On the one hand the exchange of commodities should not always have been a distribution oriented to the exchange value: As proofs serve comparisons with gifts and their functions in not mercantile organised societies. On the other hand in mass media the communication of signs with signs is accelerated in media assisted ways oriented to exchange values replacing communication increasingly by "floating signifiers". The symbolic interaction (communication) looses its community constituting functions and is replaced increasingly by specatacle organisations constituted by corporative organised connections between distribution systems for different kinds of media. Within these connected systems the music video is only one product in a row with others (records-TV-movies-concerts-videos-advertisement). 73

With the Situationists the pure spending of gifts without responding gifts by the donees became a model for free exchange. 74 A precondition for a free exchange is configured by `objects´ or signs not tied to codes as they are constituted by exchange values among others. These ties are transformed under conditions of the "hyperreal" into shadows of its own past in which they arose. Recipients finally accept spectacle organisations, because the signs circulating as parts of these spectacles impregnate the consciousness until it is impossible to distance oneself from imaginations determined by others. The world of illusions constituted by "simulacra" becomes all-embracing. 75 The 3D simulation created with computer animation can be interpreted as a part of the spectacle organisation especially if the simulated objects are presented as parts of an autonomous virtual world.

In a time when computer games still were not able to simulate in a hyperrealistic way a world with immersion producing effects (see chap. VII.1.3.1) the movie "Tron" (see chap. IV.2.1.4) demonstrated how the virtual worlds of computer games provoke fictions of `other worlds´. Nevertheless these worlds behind screens are accessible only by technical interfaces the simulations are primarily experienced as emotionally experienced environments.

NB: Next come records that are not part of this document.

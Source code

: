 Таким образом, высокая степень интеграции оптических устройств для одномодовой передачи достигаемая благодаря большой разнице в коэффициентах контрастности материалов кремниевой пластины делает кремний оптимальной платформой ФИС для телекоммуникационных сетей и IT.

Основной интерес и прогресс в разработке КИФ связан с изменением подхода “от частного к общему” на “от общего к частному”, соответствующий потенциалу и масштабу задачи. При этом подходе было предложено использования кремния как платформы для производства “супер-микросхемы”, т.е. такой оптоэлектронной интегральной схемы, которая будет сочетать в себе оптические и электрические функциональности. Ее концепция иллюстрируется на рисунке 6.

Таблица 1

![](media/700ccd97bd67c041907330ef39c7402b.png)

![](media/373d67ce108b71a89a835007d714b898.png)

Lisberger´s movie shows the fight between the "Master Control Program" and the safeguarding program maintaining the users´ control. This fight reacts to the vision of simulated actors supervising our imaginations of a socialisation in a technically organised world that produces not only games but assimilates itself to them ("gamification"). Nevertheless Tron´s reconstructed balance between virtual and real worlds was presented on a literary level as a science fiction and on a filmic level as a spatialisation of the plot: In "Tron" the computer animation served as a means to realise the literary and filmic fiction of an interaction between human and computer, as it was developed in the plot and in the storyboard with `pencil and imagination´, independent of computing capacities. Contrary to this fictionalisation are we faced today in the web 2.0 with real problems to organise big data with either an open or a hidden control of data streams.

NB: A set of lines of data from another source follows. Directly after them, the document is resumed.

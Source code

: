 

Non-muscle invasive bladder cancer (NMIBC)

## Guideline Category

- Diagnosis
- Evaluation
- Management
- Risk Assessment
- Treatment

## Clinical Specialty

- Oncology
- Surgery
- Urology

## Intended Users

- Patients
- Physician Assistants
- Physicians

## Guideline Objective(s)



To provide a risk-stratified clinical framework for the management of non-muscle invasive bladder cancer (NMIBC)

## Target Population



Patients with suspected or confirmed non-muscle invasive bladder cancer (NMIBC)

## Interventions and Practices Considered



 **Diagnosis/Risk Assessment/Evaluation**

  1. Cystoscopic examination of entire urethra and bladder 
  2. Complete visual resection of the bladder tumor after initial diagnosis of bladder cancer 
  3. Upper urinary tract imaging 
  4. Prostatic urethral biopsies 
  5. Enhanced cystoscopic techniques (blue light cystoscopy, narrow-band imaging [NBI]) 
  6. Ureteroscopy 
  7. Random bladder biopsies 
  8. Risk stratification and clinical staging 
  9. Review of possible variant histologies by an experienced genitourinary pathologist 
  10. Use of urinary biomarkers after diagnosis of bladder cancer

Although Baudrillard tried in his criticism of the simulation and the simulacra to explain the spectacle organisation as a civilisation distributing signs so that its members loose increasingly the capability to recognise dependencies from outside controls, his criticism is tuned by some of his followers to an euphoria over technology. 76

The accelerated distribution of signs can not only be a part of the spectacle organisation of simulations but a cause for the dissemination of gender patterns, too. This possibility arised with the technological means offered by an accelerated computer aided image processing and a layered virtual image space replacing representations of real spaces by possible phase spaces. Peter Weibel presented these spaces in his theses on the "Pictorial Space in Electronic Art" 77 and in collaboration with Valie Export in the performance "Voices from an Inner Space" (1988) 78 as a possible way to a civilisation reorganising itself digitally and transgressing gender specific role patterns.

Valie Export/Peter Weibel_Stimmen aus dem Innenraum 1988

Export, Valie/Weibel, Peter: Voices from an Inner Space, intermedial performance, Brucknerhaus, Linz 9/17/1988.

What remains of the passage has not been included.